The Bank’s take on the rest of the world, as reflected in the press release, is both puzzling and disconcerting.  The Governor reiterates what appears to be one of his favourite lines, that trading partner growth is around its long-term average.  This is true, but largely irrelevant.  First, it simply reflects the fact that China is a more important trading partner than it was, and its growth rates are higher than those in our other trading partners.  But even China is slowing, probably quite sharply.  And commodity prices –  a key way the rest of the world’s economy affects New Zealand –  have fallen a lot.

In addition, in almost all of our trading partners – and in most countries that are not our trading partners –  GDP remains well below pre-crisis trend levels. Not all of that is excess capacity, but a significant proportion is likely to be.  Again, the Governor makes much of the low interest rates abroad, but seems not to put much weight on why those rates are so low.  There are all sorts of idiosyncratic factors in individual countries, but across the world interest rates are low and falling not because central banks have arbitrarily put them there (it isn’t some “monetary policy shock” in the jargon), but because markets and central banks both judge that underlying demand and inflation pressures require interest rates be at least as low as they are.  That is a very worrying perspective on the world, not a comforting one.

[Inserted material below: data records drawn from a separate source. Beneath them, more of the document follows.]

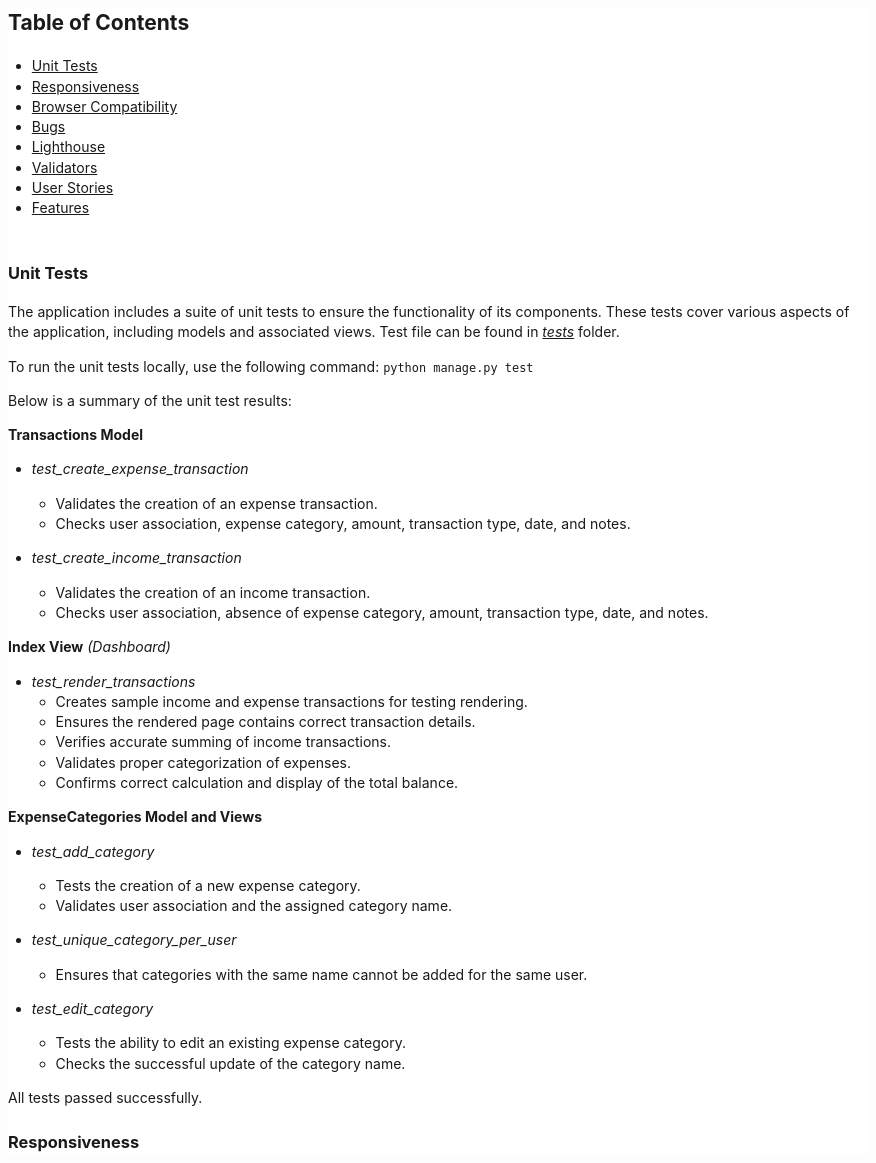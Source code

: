 ## Table of Contents

- [Unit Tests](#unit-tests)
- [Responsiveness](#responsiveness)
- [Browser Compatibility](#browser-compatibility)
- [Bugs](#bugs)
- [Lighthouse](#lighthouse)
- [Validators](#validators)
- [User Stories](#user-stories)
- [Features](#features) <br><br>


### Unit Tests

The application includes a suite of unit tests to ensure the functionality of its components. These tests cover various aspects of the application, including models and associated views. Test file can be found in [_tests_](https://github.com/e-kai00/expense-tracker/tree/main/tests) folder.

To run the unit tests locally, use the following command: `python manage.py test`

Below is a summary of the unit test results:

**Transactions Model**
  - _test_create_expense_transaction_
    - Validates the creation of an expense transaction.
    - Checks user association, expense category, amount, transaction type, date, and notes.

  - _test_create_income_transaction_
    - Validates the creation of an income transaction.
    - Checks user association, absence of expense category, amount, transaction type, date, and notes.

**Index View** _(Dashboard)_
  - _test_render_transactions_
    - Creates sample income and expense transactions for testing rendering.
    - Ensures the rendered page contains correct transaction details.
    - Verifies accurate summing of income transactions.
    - Validates proper categorization of expenses.
    - Confirms correct calculation and display of the total balance.

**ExpenseCategories Model and Views**
  - _test_add_category_
    - Tests the creation of a new expense category.
    - Validates user association and the assigned category name.

  - _test_unique_category_per_user_
    - Ensures that categories with the same name cannot be added for the same user.

  - _test_edit_category_
    - Tests the ability to edit an existing expense category.
    - Checks the successful update of the category name.

All tests passed successfully.


### Responsiveness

Finally, the Reserve Bank likes to claim that it is highly transparent, citing for example its scores in papers like this one.  But in many of the more transparent central bank we could look forward to the minutes of the meetings that led to the decision being published. In some central banks, even the range of views is extensively outlined.  The Governor has noted he now makes his OCR decision in the so-called Governing Committee, with his three senior colleagues.  But we do not have access to the minutes of these meetings, even with a lag, or to a summary of the advice provided to the Governor by his wider group of advisers, including the external advisers.  Transparency and open government are not just about announcing and explaining final decisions, but about the process whereby those decisions were reached.  Some other New Zealand government agencies are quite good at pro-active release of background material (for example, papers leading up to the Budget).  It is a model the Reserve Bank could look at emulating.  In the next few days, I am expecting a response from the Reserve Bank to my OIA request for background papers to an OCR decision from 10 years ago.  It will be interesting to see how they interpret the Act is deciding how to respond.